**The task**
If a line in the records below holds the word "reload", copy it.

**Data for analysis**
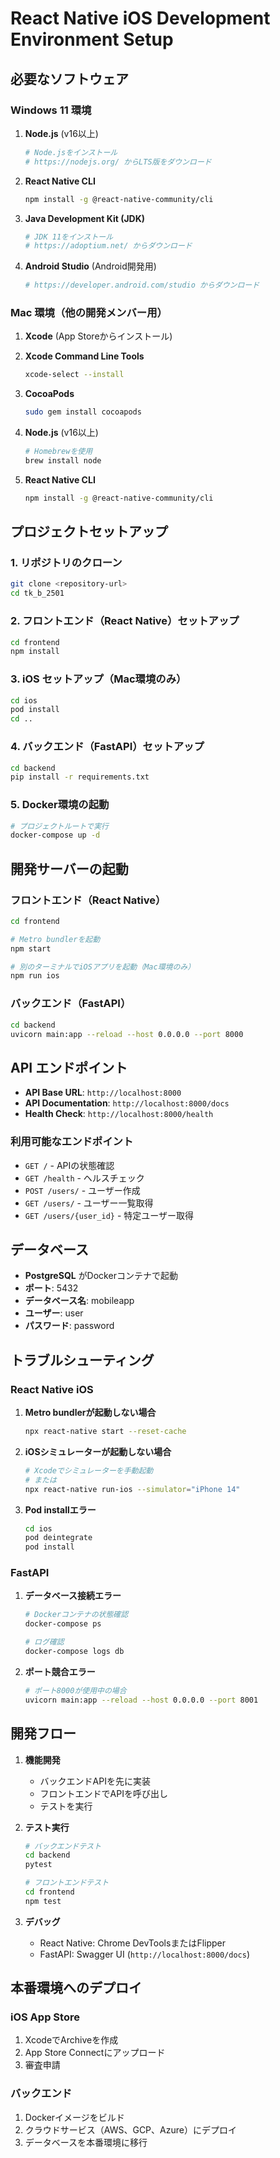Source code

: # React Native iOS Development Environment Setup

## 必要なソフトウェア

### Windows 11 環境
1. **Node.js** (v16以上)
   ```bash
   # Node.jsをインストール
   # https://nodejs.org/ からLTS版をダウンロード
   ```

2. **React Native CLI**
   ```bash
   npm install -g @react-native-community/cli
   ```

3. **Java Development Kit (JDK)**
   ```bash
   # JDK 11をインストール
   # https://adoptium.net/ からダウンロード
   ```

4. **Android Studio** (Android開発用)
   ```bash
   # https://developer.android.com/studio からダウンロード
   ```

### Mac 環境（他の開発メンバー用）
1. **Xcode** (App Storeからインストール)
2. **Xcode Command Line Tools**
   ```bash
   xcode-select --install
   ```

3. **CocoaPods**
   ```bash
   sudo gem install cocoapods
   ```

4. **Node.js** (v16以上)
   ```bash
   # Homebrewを使用
   brew install node
   ```

5. **React Native CLI**
   ```bash
   npm install -g @react-native-community/cli
   ```

## プロジェクトセットアップ

### 1. リポジトリのクローン
```bash
git clone <repository-url>
cd tk_b_2501
```

### 2. フロントエンド（React Native）セットアップ
```bash
cd frontend
npm install
```

### 3. iOS セットアップ（Mac環境のみ）
```bash
cd ios
pod install
cd ..
```

### 4. バックエンド（FastAPI）セットアップ
```bash
cd backend
pip install -r requirements.txt
```

### 5. Docker環境の起動
```bash
# プロジェクトルートで実行
docker-compose up -d
```

## 開発サーバーの起動

### フロントエンド（React Native）
```bash
cd frontend

# Metro bundlerを起動
npm start

# 別のターミナルでiOSアプリを起動（Mac環境のみ）
npm run ios
```

### バックエンド（FastAPI）
```bash
cd backend
uvicorn main:app --reload --host 0.0.0.0 --port 8000
```

## API エンドポイント

- **API Base URL**: `http://localhost:8000`
- **API Documentation**: `http://localhost:8000/docs`
- **Health Check**: `http://localhost:8000/health`

### 利用可能なエンドポイント
- `GET /` - APIの状態確認
- `GET /health` - ヘルスチェック
- `POST /users/` - ユーザー作成
- `GET /users/` - ユーザー一覧取得
- `GET /users/{user_id}` - 特定ユーザー取得

## データベース

- **PostgreSQL** がDockerコンテナで起動
- **ポート**: 5432
- **データベース名**: mobileapp
- **ユーザー**: user
- **パスワード**: password

## トラブルシューティング

### React Native iOS
1. **Metro bundlerが起動しない場合**
   ```bash
   npx react-native start --reset-cache
   ```

2. **iOSシミュレーターが起動しない場合**
   ```bash
   # Xcodeでシミュレーターを手動起動
   # または
   npx react-native run-ios --simulator="iPhone 14"
   ```

3. **Pod installエラー**
   ```bash
   cd ios
   pod deintegrate
   pod install
   ```

### FastAPI
1. **データベース接続エラー**
   ```bash
   # Dockerコンテナの状態確認
   docker-compose ps
   
   # ログ確認
   docker-compose logs db
   ```

2. **ポート競合エラー**
   ```bash
   # ポート8000が使用中の場合
   uvicorn main:app --reload --host 0.0.0.0 --port 8001
   ```

## 開発フロー

1. **機能開発**
   - バックエンドAPIを先に実装
   - フロントエンドでAPIを呼び出し
   - テストを実行

2. **テスト実行**
   ```bash
   # バックエンドテスト
   cd backend
   pytest
   
   # フロントエンドテスト
   cd frontend
   npm test
   ```

3. **デバッグ**
   - React Native: Chrome DevToolsまたはFlipper
   - FastAPI: Swagger UI (`http://localhost:8000/docs`)

## 本番環境へのデプロイ

### iOS App Store
1. XcodeでArchiveを作成
2. App Store Connectにアップロード
3. 審査申請

### バックエンド
1. Dockerイメージをビルド
2. クラウドサービス（AWS、GCP、Azure）にデプロイ
3. データベースを本番環境に移行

**Written reply**
uvicorn main:app --reload --host 0.0.0.0 --port 8000
   uvicorn main:app --reload --host 0.0.0.0 --port 8001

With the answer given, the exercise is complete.